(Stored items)
* * * * * * * * *
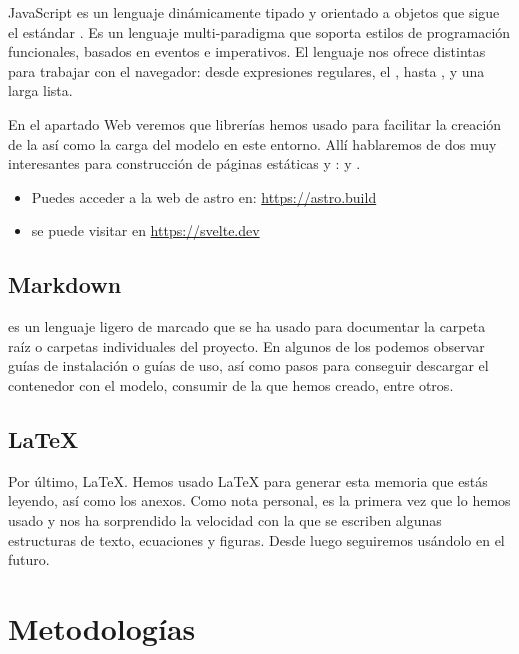 JavaScript es un lenguaje dinámicamente tipado y orientado a objetos que sigue el estándar . Es un lenguaje multi-paradigma que soporta estilos de programación funcionales, basados en eventos e imperativos. El lenguaje nos ofrece distintas  para trabajar con el navegador: desde expresiones regulares, el , hasta , y una larga lista.

En el apartado Web veremos que librerías hemos usado para facilitar la creación de la  así como la carga del modelo en este entorno. Allí hablaremos de dos  muy interesantes para construcción de páginas estáticas y :  y .

\begin{itemize}
  \item Puedes acceder a la web de astro en: \url{https://astro.build}
  \item {} se puede visitar en \url{https://svelte.dev}
\end{itemize}

\subsection{Markdown}

 es un lenguaje ligero de marcado que se ha usado para documentar la carpeta raíz o carpetas individuales del proyecto. En algunos de los  podemos observar guías de instalación o guías de uso, así como pasos para conseguir descargar el contenedor con el modelo, consumir de la  que hemos creado, entre otros.

\subsection{\LaTeX}

Por último, LaTeX. Hemos usado LaTeX para generar esta memoria que estás leyendo, así como los anexos. Como nota personal, es la primera vez que lo hemos usado y nos ha sorprendido la velocidad con la que se escriben algunas estructuras de texto, ecuaciones y figuras. Desde luego seguiremos usándolo en el futuro.


\section{Metodologías}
* * * * * * * * *
*Work task*
Retype each entry exactly. No pictures.

*Finished task*
 JavaScript es un lenguaje dinámicamente tipado y orientado a objetos que sigue el estándar . Es un lenguaje multi-paradigma que soporta estilos de programación funcionales, basados en eventos e imperativos. El lenguaje nos ofrece distintas  para trabajar con el navegador: desde expresiones regulares, el , hasta , y una larga lista.

En el apartado Web veremos que librerías hemos usado para facilitar la creación de la  así como la carga del modelo en este entorno. Allí hablaremos de dos  muy interesantes para construcción de páginas estáticas y :  y .

\begin{itemize}
  \item Puedes acceder a la web de astro en: \url{https://astro.build}
  \item {} se puede visitar en \url{https://svelte.dev}
\end{itemize}

\subsection{Markdown}

 es un lenguaje ligero de marcado que se ha usado para documentar la carpeta raíz o carpetas individuales del proyecto. En algunos de los  podemos observar guías de instalación o guías de uso, así como pasos para conseguir descargar el contenedor con el modelo, consumir de la  que hemos creado, entre otros.

\subsection{\LaTeX}

Por último, LaTeX. Hemos usado LaTeX para generar esta memoria que estás leyendo, así como los anexos. Como nota personal, es la primera vez que lo hemos usado y nos ha sorprendido la velocidad con la que se escriben algunas estructuras de texto, ecuaciones y figuras. Desde luego seguiremos usándolo en el futuro.


\section{Metodologías}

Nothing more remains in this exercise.